** RECORDS FOR THE TASK follows **

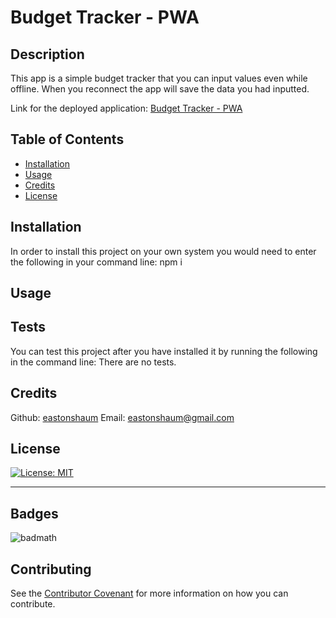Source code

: # Budget Tracker - PWA

  ## Description 

  This app is a simple budget tracker that you can input values even while offline. When you reconnect the app will save the data you had inputted.

  Link for the deployed application: [Budget Tracker - PWA](https://dry-coast-15665.herokuapp.com/)

  ## Table of Contents 

  * [Installation](#installation)
  * [Usage](#usage)
  * [Credits](#credits)
  * [License](#license)


  ## Installation

  In order to install this project on your own system you would need to enter the following in your command line: npm i


  ## Usage 

  

  ## Tests

  You can test this project after you have installed it by running the following in the command line: There are no tests.

  ## Credits

  Github: [eastonshaum](https://github.com/eastonshaum)
  Email:  eastonshaum@gmail.com

  ## License
  [![License: MIT](https://img.shields.io/badge/License-MIT-yellow.svg)](https://opensource.org/licenses/MIT)

  ---

  ## Badges

  ![badmath](https://img.shields.io/github/languages/top/nielsenjared/badmath)


  ## Contributing

  
  See the [Contributor Covenant](https://www.contributor-covenant.org/) for more information on how you can contribute. 

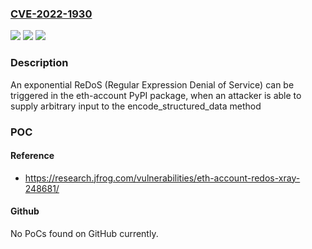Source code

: ### [CVE-2022-1930](https://cve.mitre.org/cgi-bin/cvename.cgi?name=CVE-2022-1930)
![](https://img.shields.io/static/v1?label=Product&message=eth-account&color=blue)
![](https://img.shields.io/static/v1?label=Version&message=n%2Fa&color=blue)
![](https://img.shields.io/static/v1?label=Vulnerability&message=CWE-1333%20Inefficient%20Regular%20Expression%20Complexity&color=brighgreen)

### Description

An exponential ReDoS (Regular Expression Denial of Service) can be triggered in the eth-account PyPI package, when an attacker is able to supply arbitrary input to the encode_structured_data method

### POC

#### Reference
- https://research.jfrog.com/vulnerabilities/eth-account-redos-xray-248681/

#### Github
No PoCs found on GitHub currently.

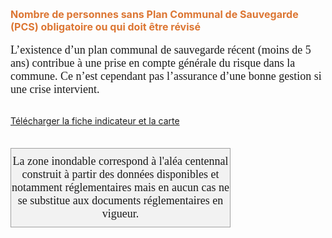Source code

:  <font size="3" color=" #dc7633"><b>
 Nombre de personnes sans Plan Communal de Sauvegarde (PCS) obligatoire ou qui doit être révisé
 </b></font>
<br><br>
<font size="4px" face="calibri">
L’existence d’un plan communal de sauvegarde récent (moins de 5 ans) contribue à une prise en compte générale du risque dans la commune. Ce n’est cependant pas l’assurance d’une bonne gestion si une crise intervient.
</font>
<br><br>

<a href=https://fiches.eptb-vienne.fr/ind_114b.pdf target=_blank><i class="fa fa-exclamation-circle"></i> Télécharger la fiche indicateur et la carte</a>
<br><br>

<font size="4.5px" face="calibri">
<p><div style="width: 350px;  padding-top:10px; padding-bottom:10px;border: 1px solid #A0A0A0; text-align: center;background: #F2F2F2;">La zone inondable correspond à l'aléa centennal construit à partir des données disponibles et notamment réglementaires mais en aucun cas ne se substitue aux documents réglementaires en vigueur.</div></p>
</font>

** End of RECORDS FOR THE TASK **

INSTRUCTIONS TO FOLLOW:
Tally up the lines in the data that hold the word "static". Only the total should be given.

EXERCISE RESPONSE:
3